The boats were out some time and gathered in the buoys, but no man was found until shortly afterwards, when he was seen swimming near the bow of the ship. The boats were then re-called and he was taken on board after being in the water unsupported for 40 minutes. He must be ‘some swimmer’ as he appeared none the worse for his adventure.
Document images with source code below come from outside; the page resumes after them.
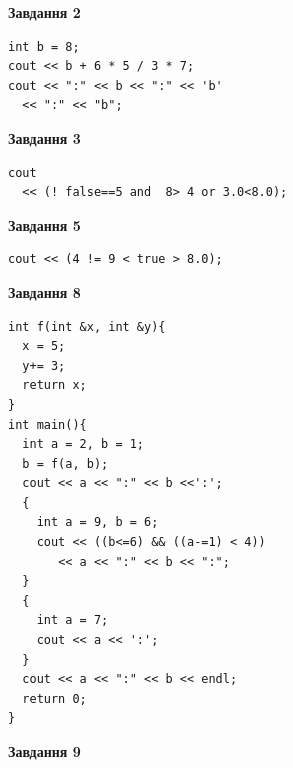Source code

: \documentclass[12pt, ukrainian]{article}
\begin{document}
{\begin {large}
\begin{minipage}[t]{7.0cm}
\end{minipage}
\vline \hspace{1mm}
\begin{minipage}[t]{11.0cm}

\begin{center}
\textbf{Завдання 2}
\end{center}
\vspace{-8mm}

\begin{verbatim}
int b = 8;
cout << b + 6 * 5 / 3 * 7;
cout << ":" << b << ":" << 'b' 
  << ":" << "b";
\end{verbatim}



\begin{center}
\textbf{Завдання 3}
\end{center}
\vspace{-8mm}

\begin{verbatim}
cout 
  << (! false==5 and  8> 4 or 3.0<8.0);
\end{verbatim}



\begin{center}
\textbf{Завдання 5}
\end{center}
\vspace{-8mm}

\begin{verbatim}
cout << (4 != 9 < true > 8.0);
\end{verbatim}



\begin{center}
\textbf{Завдання 8}
\end{center}
\vspace{-8mm}

\begin{verbatim}
int f(int &x, int &y){
  x = 5;
  y+= 3;
  return x;
}
int main(){
  int a = 2, b = 1;
  b = f(a, b);
  cout << a << ":" << b <<':';
  {
    int a = 9, b = 6;
    cout << ((b<=6) && ((a-=1) < 4))
       << a << ":" << b << ":";
  }
  {
    int a = 7;
    cout << a << ':';
  }
  cout << a << ":" << b << endl;
  return 0;
}
\end{verbatim}

\end{minipage}


\begin{minipage}[t]{7.0cm}

\begin{center}
\textbf{Завдання 9}
\end{center}
\vspace{-8mm}


\end{minipage}
\end{large}}
\end{document}
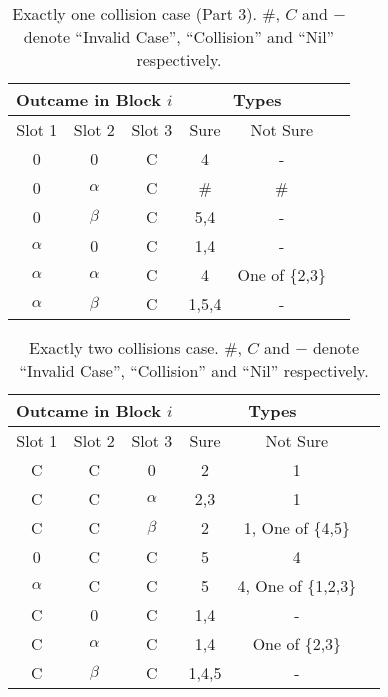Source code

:\documentclass[fleqn]{article}
\begin{document}
\begin {table} []
\centering
\begin{tabular}{|c|c|c|c|c|c|} 
\hline
\multicolumn{3}{|c|}{Outcame in Block $i$} & \multicolumn{2}{c|}{Types} \\ \hline
Slot 1        & Slot 2        & Slot 3     & Sure    & Not Sure         \\ \hline
0             & 0             & C          & 4       & -                \\ \hline
0             & $\alpha$      & C          & \#      & \#               \\ \hline
0             & $\beta$       & C          & 5,4     & -                \\ \hline
$\alpha$      & 0             & C          & 1,4     & -                \\ \hline
$\alpha$      & $\alpha$      & C          & 4       & One of \{2,3\}   \\ \hline
$\alpha$      & $\beta$       & C          & 1,5,4   & -                \\ \hline
\end{tabular}
\caption{Exactly one collision case (Part 3). \#, $C$ and $-$ denote ``Invalid Case'', ``Collision'' and  ``Nil'' respectively.}
\label{Tab_OneC3}
\end{table}

\begin {table} 
\centering
\begin{tabular}{|c|c|c|c|c|c|} 
\hline
\multicolumn{3}{|c|}{Outcame in Block $i$} & \multicolumn{2}{c|}{Types} \\ \hline
Slot 1       & Slot 2       & Slot 3       & Sure & Not Sure            \\ \hline
C            & C            & 0            & 2    & 1                   \\ \hline
C            & C            & $\alpha$     & 2,3  & 1                   \\ \hline
C            & C            & $\beta$      & 2    & 1, One of \{4,5\} \\ \hline
0            & C            & C            & 5    & 4                   \\ \hline
$\alpha$     & C            & C            & 5    & 4, One of \{1,2,3\} \\ \hline
C            & 0            & C            & 1,4  & -                   \\ \hline
C            & $\alpha$     & C            & 1,4  & One of \{2,3\}      \\ \hline
C            & $\beta$      & C            & 1,4,5  & -     \\ \hline

\end{tabular}
\caption{Exactly two collisions case. \#, $C$ and $-$ denote ``Invalid Case'', ``Collision'' and  ``Nil'' respectively.}
\label{Tab_TwoC1}
\end{table}
\end{document}
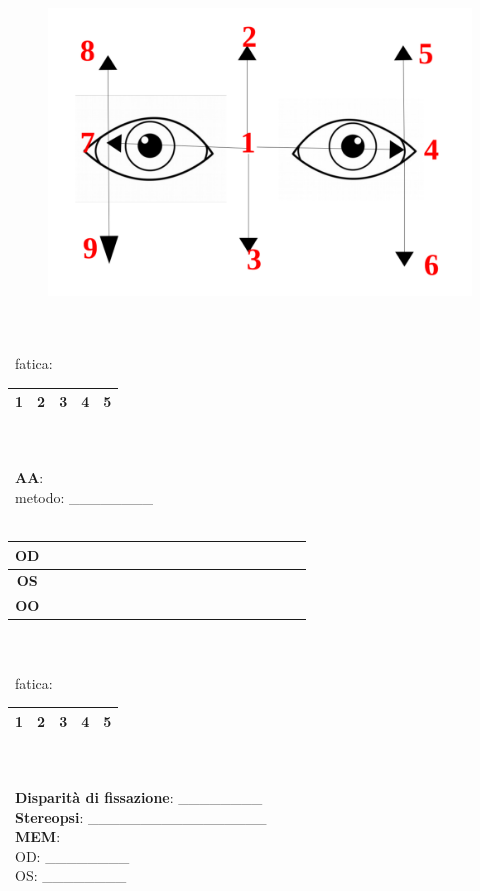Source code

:  \begin{figure}[h!]
	\centering
	\includegraphics[scale=0.27]{source/immagini/posizioni_cover_test.png}
	\label{fig:issuexample}
\end{figure}
\\\ \\\
fatica:
\begin{table}[H]
\begin{tabular}{|c|c|c|c|c|} \hline
{\textbf{1}} & {\textbf{2}} & {\textbf{3}} & {\textbf{4}} & {\textbf{5}}\\ \hline
\end{tabular}
\end{table}
\\\ \\\
\textbf{AA}:
\\\
metodo: \_\_\_\_\_\_\_\_
\\\
\begin{table}[H]
\begin{tabular}{|c|c|c|c|} \hline
{\textbf{OD}} & {\ \ \ \ \ \ \ \ \ }  & {\ \ \ \ \ \ \ \ \ } & {\ \ \ \ \ \ \ \ \ } \\ \hline
\textbf{OS} & &  &  \\ \hline
\textbf{OO} &  &  &  \\ \hline
\end{tabular}
\end{table}
\\\ \\\
fatica:
\begin{table}[H]
\begin{tabular}{|c|c|c|c|c|} \hline
{\textbf{1}} & {\textbf{2}} & {\textbf{3}} & {\textbf{4}} & {\textbf{5}}\\ \hline
\end{tabular}
\end{table}
\\\ \\\
\textbf{Disparità di fissazione}: \_\_\_\_\_\_\_\_
\\\
\textbf{Stereopsi}: \_\_\_\_\_\_\_\_\_\_\_\_\_\_\_\_\_
\\\
\textbf{MEM}: 
\\\
OD: \_\_\_\_\_\_\_\_
\\\
OS: \_\_\_\_\_\_\_\_
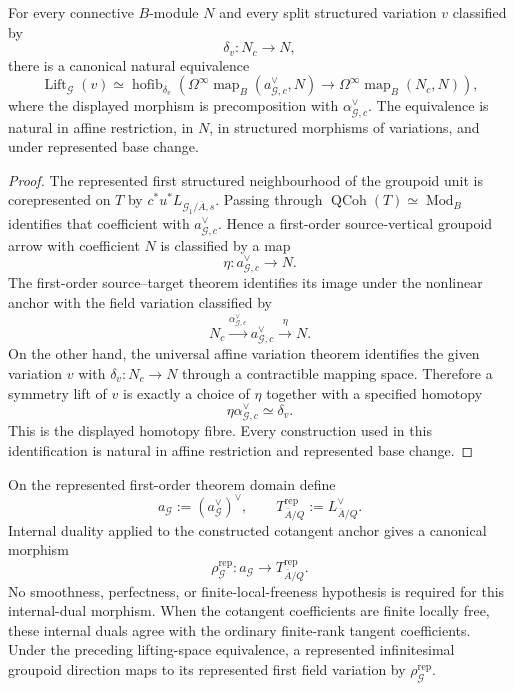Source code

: \begin{theorem}
\label{thm:symmetry-noether-first-order-symmetry-lift-classification}
For every connective $B$-module $N$ and every split structured variation $v$
classified by
\[
\delta_v:N_c\longrightarrow N,
\]
there is a canonical natural equivalence
\[
\boxed{
\operatorname{Lift}_{\mathcal G}(v)
\simeq
\operatorname{hofib}_{\delta_v}
\left(
\Omega^\infty
\operatorname{map}_B(a^\vee_{\mathcal G,c},N)
\longrightarrow
\Omega^\infty
\operatorname{map}_B(N_c,N)
\right),
}
\]
where the displayed morphism is precomposition with
$\alpha^\vee_{\mathcal G,c}$.
The equivalence is natural in affine restriction, in $N$, in structured morphisms
of variations, and under represented base change.
\end{theorem}

\begin{proof}
The represented first structured neighbourhood of the groupoid unit is
corepresented on $T$ by
$c^*u^*L_{\mathcal G_1/\overline A,s}$.  Passing through
$\operatorname{QCoh}(T)\simeq\operatorname{Mod}_B$ identifies that coefficient with
$a^\vee_{\mathcal G,c}$.  Hence a first-order source-vertical groupoid arrow with
coefficient $N$ is classified by a map
\[
\eta:a^\vee_{\mathcal G,c}\longrightarrow N.
\]
The first-order source--target theorem identifies its image under the nonlinear
anchor with the field variation classified by
\[
N_c
\xrightarrow{\alpha^\vee_{\mathcal G,c}}
a^\vee_{\mathcal G,c}
\xrightarrow{\eta}
N.
\]
On the other hand, the universal affine variation theorem identifies the given
variation $v$ with $\delta_v:N_c\to N$ through a contractible mapping space.
Therefore a symmetry lift of $v$ is exactly a choice of $\eta$ together with a
specified homotopy
\[
\eta\alpha^\vee_{\mathcal G,c}\simeq\delta_v.
\]
This is the displayed homotopy fibre.  Every construction used in this
identification is natural in affine restriction and represented base change.
\end{proof}

\begin{corollary}
\label{cor:symmetry-noether-represented-tangent-shadow}
On the represented first-order theorem domain define
\[
a_{\mathcal G}
:=
\left(a_{\mathcal G}^{\vee}\right)^\vee,
\qquad
T_{\overline A/Q}^{\mathrm{rep}}
:=
L_{\overline A/Q}^{\vee}.
\]
Internal duality applied to the constructed cotangent anchor gives a canonical
morphism
\[
\boxed{
\rho_{\mathcal G}^{\mathrm{rep}}:
a_{\mathcal G}\longrightarrow
T_{\overline A/Q}^{\mathrm{rep}}.
}
\]
No smoothness, perfectness, or finite-local-freeness hypothesis is required for
this internal-dual morphism.  When the cotangent coefficients are finite locally
free, these internal duals agree with the ordinary finite-rank tangent coefficients.
Under the preceding lifting-space equivalence, a represented infinitesimal
groupoid direction maps to its represented first field variation by
$\rho_{\mathcal G}^{\mathrm{rep}}$.
\end{corollary}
It appears that this poor fellow (a returned soldier) is suffering from shell shock and goes off his head occasionally. He should never have been allowed to leave Australia a second time. He was talking to another man just before the incident occurred andtold him he was going overboard. So, the other man, thinking he was joking, said ‘Good-bye.’ He straight away placed his hands on the rail and vaulted into tho sea, but must have come to his senses as soon as he struck the water. He says he swam to one of the buoys, but found it too heavy to bring back to the ship, so left it and swam back unsupported.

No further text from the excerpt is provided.